In the Will Smith sci-fi movie, I, Robot, the machines plot to take over society.
That doesn’t scare 11-year-old Aaron Kreie of Fort Wayne.
I’d just reprogram the robots, the Arlington Elementary School student said. I want to be an engineer when I grow up.
Aaron is a member of J.A.B. Bots, one of 52 teams and among more than 400 students who participated in the FIRST Lego League Indiana Championship Tourney on Saturday at IPFW. The contest pit elementary and middle school pupils in a robotic contest. Since the summer, the students worked to develop their machines around the event’s theme, Nature’s Fury.
Vehicle robots had to tackle mock rescue exercises dealing with tsunamis and earthquakes and other natural disasters. The robots dodged power lines, routed ambulances, while engaging in human and animal rescues aboard large tabletop displays. The humans, of course, were Lego figures.

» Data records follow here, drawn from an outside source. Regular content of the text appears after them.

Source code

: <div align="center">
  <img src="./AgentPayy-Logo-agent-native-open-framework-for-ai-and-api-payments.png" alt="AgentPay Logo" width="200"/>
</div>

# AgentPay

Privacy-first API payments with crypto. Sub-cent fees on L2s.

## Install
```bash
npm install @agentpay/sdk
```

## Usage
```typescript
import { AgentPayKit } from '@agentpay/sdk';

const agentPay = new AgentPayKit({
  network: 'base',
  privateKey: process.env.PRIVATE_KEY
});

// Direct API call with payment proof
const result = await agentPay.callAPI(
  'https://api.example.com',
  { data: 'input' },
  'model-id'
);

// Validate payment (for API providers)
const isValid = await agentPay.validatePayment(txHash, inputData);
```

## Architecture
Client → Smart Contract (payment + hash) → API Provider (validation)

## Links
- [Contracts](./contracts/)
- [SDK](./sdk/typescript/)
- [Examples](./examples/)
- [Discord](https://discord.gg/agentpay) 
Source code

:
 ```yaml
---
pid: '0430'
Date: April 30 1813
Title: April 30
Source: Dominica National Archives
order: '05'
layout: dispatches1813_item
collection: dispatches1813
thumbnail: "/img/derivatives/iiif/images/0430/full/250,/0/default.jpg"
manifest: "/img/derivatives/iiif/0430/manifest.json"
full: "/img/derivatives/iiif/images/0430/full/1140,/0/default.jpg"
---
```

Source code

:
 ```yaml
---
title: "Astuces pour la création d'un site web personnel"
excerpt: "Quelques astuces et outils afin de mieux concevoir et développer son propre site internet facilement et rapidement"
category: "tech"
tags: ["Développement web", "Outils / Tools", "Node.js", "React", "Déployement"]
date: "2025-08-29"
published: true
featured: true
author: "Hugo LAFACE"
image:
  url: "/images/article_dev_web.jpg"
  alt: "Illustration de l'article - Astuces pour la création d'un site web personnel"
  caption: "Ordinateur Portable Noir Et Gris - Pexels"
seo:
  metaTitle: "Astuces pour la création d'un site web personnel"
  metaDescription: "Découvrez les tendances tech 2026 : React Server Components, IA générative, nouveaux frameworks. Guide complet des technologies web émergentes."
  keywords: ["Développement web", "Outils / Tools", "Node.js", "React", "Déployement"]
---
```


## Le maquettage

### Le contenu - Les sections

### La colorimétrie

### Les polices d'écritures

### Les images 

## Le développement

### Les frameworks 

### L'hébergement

Uh, and so were the animals.
Besides teamwork, the top winners were judged on various categories, including mechanical design, programming, strategy and innovation, and performance. FIRST Lego League is a collaborative, international effort. The toy company and FIRST, a nonprofit organization, seek ways to fire up students about science, math, technology and engineering.

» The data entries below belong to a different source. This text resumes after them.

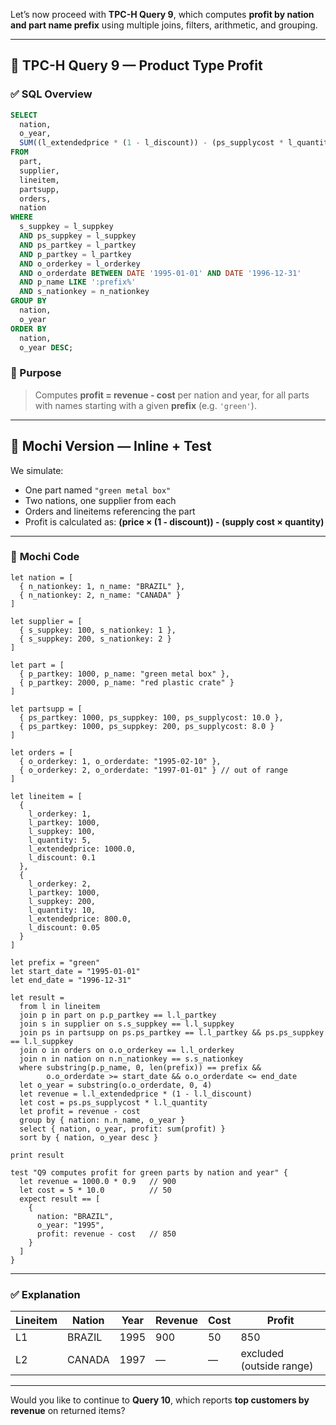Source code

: Let’s now proceed with **TPC-H Query 9**, which computes **profit by nation and part name prefix** using multiple joins, filters, arithmetic, and grouping.

---

## 🧾 TPC-H Query 9 — Product Type Profit

### ✅ **SQL Overview**

```sql
SELECT
  nation,
  o_year,
  SUM((l_extendedprice * (1 - l_discount)) - (ps_supplycost * l_quantity)) AS profit
FROM
  part,
  supplier,
  lineitem,
  partsupp,
  orders,
  nation
WHERE
  s_suppkey = l_suppkey
  AND ps_suppkey = l_suppkey
  AND ps_partkey = l_partkey
  AND p_partkey = l_partkey
  AND o_orderkey = l_orderkey
  AND o_orderdate BETWEEN DATE '1995-01-01' AND DATE '1996-12-31'
  AND p_name LIKE ':prefix%'
  AND s_nationkey = n_nationkey
GROUP BY
  nation,
  o_year
ORDER BY
  nation,
  o_year DESC;
```

### 🧠 Purpose

> Computes **profit = revenue - cost** per nation and year, for all parts with names starting with a given **prefix** (e.g. `'green'`).

---

## 🦊 Mochi Version — Inline + Test

We simulate:

* One part named `"green metal box"`
* Two nations, one supplier from each
* Orders and lineitems referencing the part
* Profit is calculated as:
  **(price × (1 - discount)) - (supply cost × quantity)**

---

### 🧾 **Mochi Code**

```mochi
let nation = [
  { n_nationkey: 1, n_name: "BRAZIL" },
  { n_nationkey: 2, n_name: "CANADA" }
]

let supplier = [
  { s_suppkey: 100, s_nationkey: 1 },
  { s_suppkey: 200, s_nationkey: 2 }
]

let part = [
  { p_partkey: 1000, p_name: "green metal box" },
  { p_partkey: 2000, p_name: "red plastic crate" }
]

let partsupp = [
  { ps_partkey: 1000, ps_suppkey: 100, ps_supplycost: 10.0 },
  { ps_partkey: 1000, ps_suppkey: 200, ps_supplycost: 8.0 }
]

let orders = [
  { o_orderkey: 1, o_orderdate: "1995-02-10" },
  { o_orderkey: 2, o_orderdate: "1997-01-01" } // out of range
]

let lineitem = [
  {
    l_orderkey: 1,
    l_partkey: 1000,
    l_suppkey: 100,
    l_quantity: 5,
    l_extendedprice: 1000.0,
    l_discount: 0.1
  },
  {
    l_orderkey: 2,
    l_partkey: 1000,
    l_suppkey: 200,
    l_quantity: 10,
    l_extendedprice: 800.0,
    l_discount: 0.05
  }
]

let prefix = "green"
let start_date = "1995-01-01"
let end_date = "1996-12-31"

let result =
  from l in lineitem
  join p in part on p.p_partkey == l.l_partkey
  join s in supplier on s.s_suppkey == l.l_suppkey
  join ps in partsupp on ps.ps_partkey == l.l_partkey && ps.ps_suppkey == l.l_suppkey
  join o in orders on o.o_orderkey == l.l_orderkey
  join n in nation on n.n_nationkey == s.s_nationkey
  where substring(p.p_name, 0, len(prefix)) == prefix &&
        o.o_orderdate >= start_date && o.o_orderdate <= end_date
  let o_year = substring(o.o_orderdate, 0, 4)
  let revenue = l.l_extendedprice * (1 - l.l_discount)
  let cost = ps.ps_supplycost * l.l_quantity
  let profit = revenue - cost
  group by { nation: n.n_name, o_year }
  select { nation, o_year, profit: sum(profit) }
  sort by { nation, o_year desc }

print result

test "Q9 computes profit for green parts by nation and year" {
  let revenue = 1000.0 * 0.9   // 900
  let cost = 5 * 10.0          // 50
  expect result == [
    {
      nation: "BRAZIL",
      o_year: "1995",
      profit: revenue - cost   // 850
    }
  ]
}
```

---

### ✅ Explanation

| Lineitem | Nation | Year | Revenue | Cost | Profit                   |
| -------- | ------ | ---- | ------- | ---- | ------------------------ |
| L1       | BRAZIL | 1995 | 900     | 50   | 850                      |
| L2       | CANADA | 1997 | —       | —    | excluded (outside range) |

---

Would you like to continue to **Query 10**, which reports **top customers by revenue** on returned items?
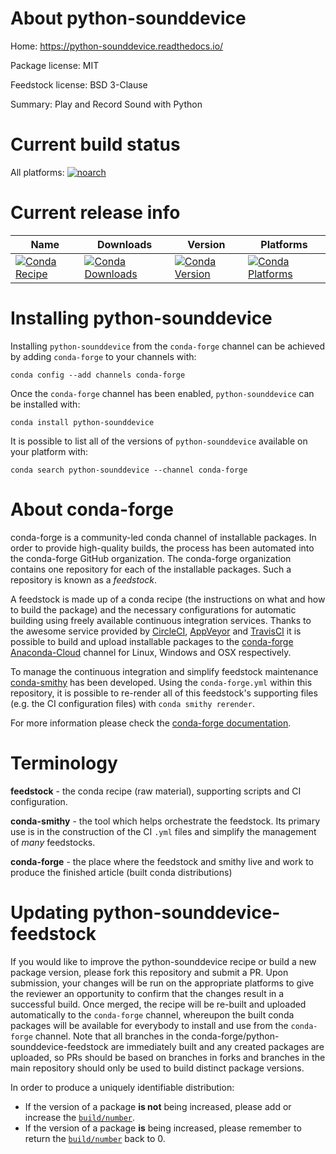 About python-sounddevice
========================

Home: https://python-sounddevice.readthedocs.io/

Package license: MIT

Feedstock license: BSD 3-Clause

Summary: Play and Record Sound with Python



Current build status
====================

All platforms:
[![noarch](https://img.shields.io/circleci/project/github/conda-forge/python-sounddevice-feedstock/master.svg?label=noarch)](https://circleci.com/gh/conda-forge/python-sounddevice-feedstock)

Current release info
====================

| Name | Downloads | Version | Platforms |
| --- | --- | --- | --- |
| [![Conda Recipe](https://img.shields.io/badge/recipe-python--sounddevice-green.svg)](https://anaconda.org/conda-forge/python-sounddevice) | [![Conda Downloads](https://img.shields.io/conda/dn/conda-forge/python-sounddevice.svg)](https://anaconda.org/conda-forge/python-sounddevice) | [![Conda Version](https://img.shields.io/conda/vn/conda-forge/python-sounddevice.svg)](https://anaconda.org/conda-forge/python-sounddevice) | [![Conda Platforms](https://img.shields.io/conda/pn/conda-forge/python-sounddevice.svg)](https://anaconda.org/conda-forge/python-sounddevice) |

Installing python-sounddevice
=============================

Installing `python-sounddevice` from the `conda-forge` channel can be achieved by adding `conda-forge` to your channels with:

```
conda config --add channels conda-forge
```

Once the `conda-forge` channel has been enabled, `python-sounddevice` can be installed with:

```
conda install python-sounddevice
```

It is possible to list all of the versions of `python-sounddevice` available on your platform with:

```
conda search python-sounddevice --channel conda-forge
```


About conda-forge
=================

conda-forge is a community-led conda channel of installable packages.
In order to provide high-quality builds, the process has been automated into the
conda-forge GitHub organization. The conda-forge organization contains one repository
for each of the installable packages. Such a repository is known as a *feedstock*.

A feedstock is made up of a conda recipe (the instructions on what and how to build
the package) and the necessary configurations for automatic building using freely
available continuous integration services. Thanks to the awesome service provided by
[CircleCI](https://circleci.com/), [AppVeyor](http://www.appveyor.com/)
and [TravisCI](https://travis-ci.org/) it is possible to build and upload installable
packages to the [conda-forge](https://anaconda.org/conda-forge)
[Anaconda-Cloud](http://docs.anaconda.org/) channel for Linux, Windows and OSX respectively.

To manage the continuous integration and simplify feedstock maintenance
[conda-smithy](http://github.com/conda-forge/conda-smithy) has been developed.
Using the ``conda-forge.yml`` within this repository, it is possible to re-render all of
this feedstock's supporting files (e.g. the CI configuration files) with ``conda smithy rerender``.

For more information please check the [conda-forge documentation](https://conda-forge.org/docs/).

Terminology
===========

**feedstock** - the conda recipe (raw material), supporting scripts and CI configuration.

**conda-smithy** - the tool which helps orchestrate the feedstock.
                   Its primary use is in the construction of the CI ``.yml`` files
                   and simplify the management of *many* feedstocks.

**conda-forge** - the place where the feedstock and smithy live and work to
                  produce the finished article (built conda distributions)


Updating python-sounddevice-feedstock
=====================================

If you would like to improve the python-sounddevice recipe or build a new
package version, please fork this repository and submit a PR. Upon submission,
your changes will be run on the appropriate platforms to give the reviewer an
opportunity to confirm that the changes result in a successful build. Once
merged, the recipe will be re-built and uploaded automatically to the
`conda-forge` channel, whereupon the built conda packages will be available for
everybody to install and use from the `conda-forge` channel.
Note that all branches in the conda-forge/python-sounddevice-feedstock are
immediately built and any created packages are uploaded, so PRs should be based
on branches in forks and branches in the main repository should only be used to
build distinct package versions.

In order to produce a uniquely identifiable distribution:
 * If the version of a package **is not** being increased, please add or increase
   the [``build/number``](http://conda.pydata.org/docs/building/meta-yaml.html#build-number-and-string).
 * If the version of a package **is** being increased, please remember to return
   the [``build/number``](http://conda.pydata.org/docs/building/meta-yaml.html#build-number-and-string)
   back to 0.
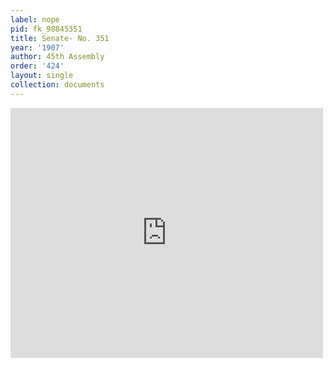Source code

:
 ```yaml
---
label: nope
pid: fk_98845351
title: Senate- No. 351
year: '1907'
author: 45th Assembly
order: '424'
layout: single
collection: documents
---
```

<iframe src="https://northwestern.app.box.com/embed/s/qiu0589sgr0pxw1uez1v8pfo8ek2qo8x?sortColumn=date&view=list" width="500" height="400" frameborder="0" allowfullscreen webkitallowfullscreen msallowfullscreen></iframe>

Winners of the Champions Award were YETI from Granger.
But there’s more to the event than winning the top award with an opportunity to compete at Legoland in either California or Florida, said Carol Dostal, outreach coordinator for IPFW’s College of Engineering, Technology, and Computer Science – the coordinating body of the event.
It’s about getting them excited about careers in this field, she said, as dozens of teams worked around her, tweaking their gadgets just prior to competing. We want them to learn about the engineering and design process. Equally important is learning teamwork.

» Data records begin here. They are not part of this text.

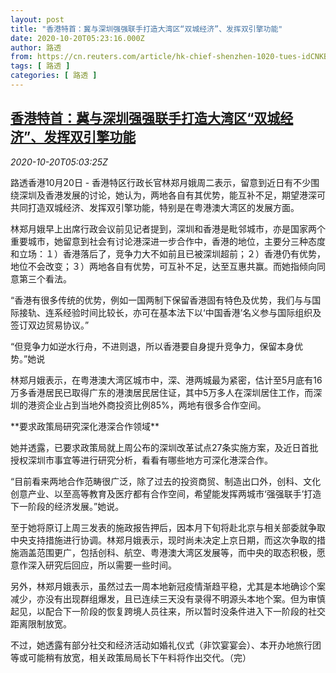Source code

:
 ```yaml
---
layout: post
title: "香港特首：冀与深圳强强联手打造大湾区“双城经济”、发挥双引擎功能"
date: 2020-10-20T05:23:16.000Z
author: 路透
from: https://cn.reuters.com/article/hk-chief-shenzhen-1020-tues-idCNKBS2750IX
tags: [ 路透 ]
categories: [ 路透 ]
---
```

<!--1603171396000-->
[香港特首：冀与深圳强强联手打造大湾区“双城经济”、发挥双引擎功能](https://cn.reuters.com/article/hk-chief-shenzhen-1020-tues-idCNKBS2750IX)
------

<div>
<div><i>2020-10-20T05:03:25Z</i></div><p>路透香港10月20日 - 香港特区行政长官林郑月娥周二表示，留意到近日有不少围绕深圳及香港发展的讨论，她认为，两地各自有其优势，能互补不足，期望港深可共同打造双城经济、发挥双引擎功能，特别是在粤港澳大湾区的发展方面。</p><p>林郑月娥早上出席行政会议前见记者提到，深圳和香港是毗邻城市，亦是国家两个重要城市，她留意到社会有讨论港深进一步合作中，香港的地位，主要分三种态度和立场：１）香港落后了，竞争力大不如前且已被深圳超前；２）香港仍有优势，地位不会改变；３）两地各自有优势，可互补不足，达至互惠共赢。而她指倾向同意第三个看法。</p><p>“香港有很多传统的优势，例如一国两制下保留香港固有特色及优势，我们与与国际接轨、连系经验时间比较长，亦可在基本法下以‘中国香港’名义参与国际组织及签订双边贸易协议。”</p><p>“但竞争力如逆水行舟，不进则退，所以香港要自身提升竞争力，保留本身优势。”她说</p><p>林郑月娥表示，在粤港澳大湾区城市中，深、港两城最为紧密，估计至5月底有16万多香港居民已取得广东的港澳居民居住证，其中5万多人在深圳居住工作，而深圳的港资企业占到当地外商投资比例85%，两地有很多合作空间。</p><p>**要求政策局研究深化港深合作领域**</p><p>她并透露，已要求政策局就上周公布的深圳改革试点27条实施方案，及近日首批授权深圳市事宜等进行研究分析，看看有哪些地方可深化港深合作。</p><p>“目前看来两地合作范畴很广泛，除了过去的投资商贸、制造出口外，创科、文化创意产业、以至高等教育及医疗都有合作空间，希望能发挥两城市‘强强联手’打造下一阶段的经济发展。”她说。</p><p>至于她将原订上周三发表的施政报告押后，因本月下旬将赴北京与相关部委就争取中央支持措施进行协调。林郑月娥表示，现时尚未决定上京日期，而这次争取的措施涵盖范围更广，包括创科、航空、粤港澳大湾区发展等，而中央的取态积极，愿意作深入研究后回应，所以需要一些时间。</p><p>另外，林郑月娥表示，虽然过去一周本地新冠疫情渐趋平稳，尤其是本地确诊个案减少，亦没有出现群组爆发，且已连续三天没有录得不明源头本地个案。但为审慎起见，以配合下一阶段的恢复跨境人员往来，所以暂时没条件进入下一阶段的社交距离限制放宽。</p><p>不过，她透露有部分社交和经济活动如婚礼仪式（非饮宴宴会）、本开办地旅行团等或可能稍有放宽，相关政策局局长下午料将作出交代。（完）</p>
</div>
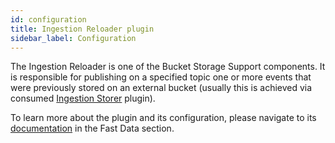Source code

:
 ```yaml
---
id: configuration
title: Ingestion Reloader plugin
sidebar_label: Configuration
---
```


<!--
WARNING: this file was automatically generated by Mia-Platform Doc Aggregator.
DO NOT MODIFY IT BY HAND.
Instead, modify the source file and run the aggregator to regenerate this file.
-->

The Ingestion Reloader is one of the Bucket Storage Support components. It is responsible for publishing
on a specified topic one or more events that were previously stored on an external bucket (usually this is achieved via consumed [Ingestion Storer](../../fast_data/bucket_storage_support/configuration/ingestion_storer_configuration) plugin).

To learn more about the plugin and its configuration, please navigate to its [documentation](../../fast_data/bucket_storage_support/configuration/ingestion_reloader_configuration) in the Fast Data section.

Evansville home-schooler Alek Dunkelberger is a member The Solar Brothers. The 13-year-old said he thrives in the creative environment.
I like it a lot, he said. You have to be able to program your robot to do a bunch of things, like moving a tree without hitting a power line, taking someone’s pet to safety and stuff like that. It’s cool.
Although J.A.B. was the only team from Fort Wayne competing, there was no pressure to represent the event’s host city. Besides, other northeast Indiana teams took part, like New Haven, Angola, Huntington and Warsaw.
We were just were looking forward to it, said Sean Baker, an adult leader of J.A.B., which takes its name from Fort Wayne schools Jefferson Middle, Arlington Elementary and Blackhawk Middle. It’s a good experience because the kids learn something and have fun.